What is expected: Nothing but the images should be left out when the entries are restated word for word.

Supplied records START

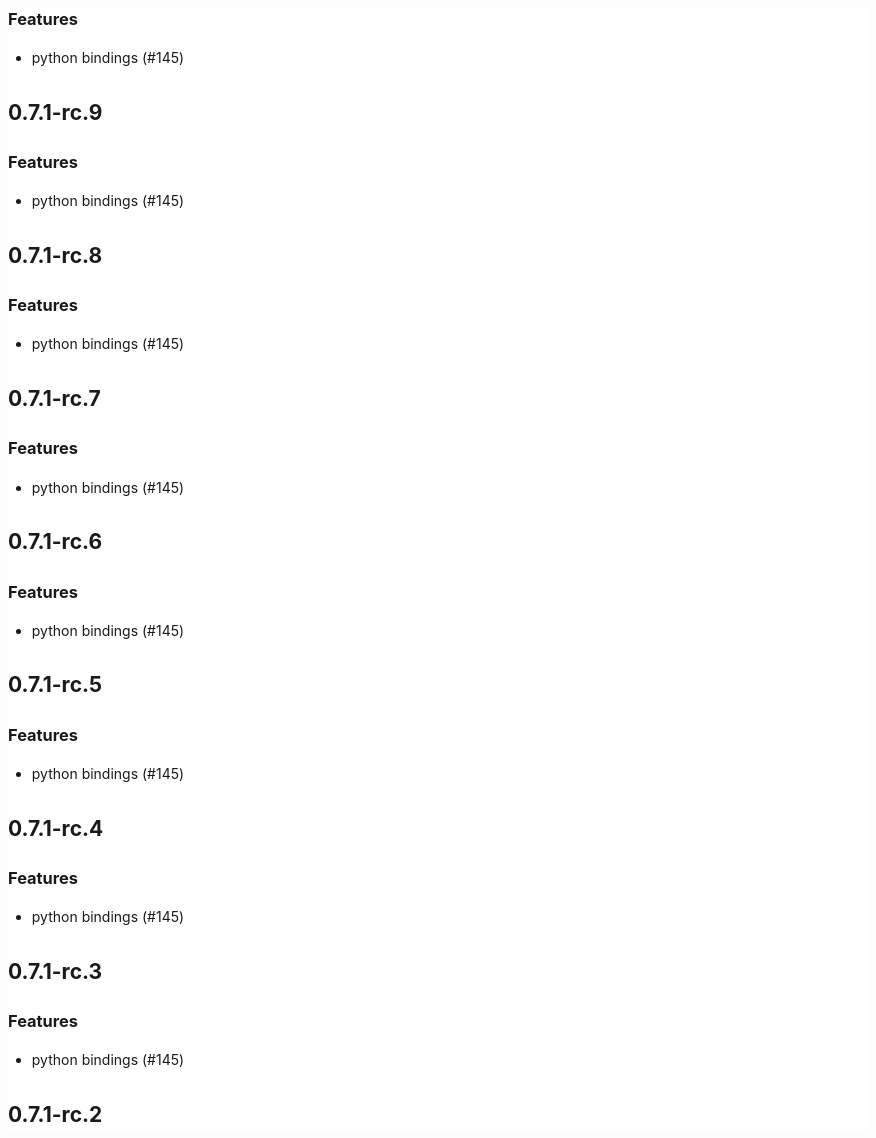 ### Features

- python bindings (#145)

## 0.7.1-rc.9

### Features

- python bindings (#145)

## 0.7.1-rc.8

### Features

- python bindings (#145)

## 0.7.1-rc.7

### Features

- python bindings (#145)

## 0.7.1-rc.6

### Features

- python bindings (#145)

## 0.7.1-rc.5

### Features

- python bindings (#145)

## 0.7.1-rc.4

### Features

- python bindings (#145)

## 0.7.1-rc.3

### Features

- python bindings (#145)

## 0.7.1-rc.2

Supplied records END

Answer to this exercise:
 ### Features

- python bindings (#145)

## 0.7.1-rc.9

### Features

- python bindings (#145)

## 0.7.1-rc.8

### Features

- python bindings (#145)

## 0.7.1-rc.7

### Features

- python bindings (#145)

## 0.7.1-rc.6

### Features

- python bindings (#145)

## 0.7.1-rc.5

### Features

- python bindings (#145)

## 0.7.1-rc.4

### Features

- python bindings (#145)

## 0.7.1-rc.3

### Features

- python bindings (#145)

## 0.7.1-rc.2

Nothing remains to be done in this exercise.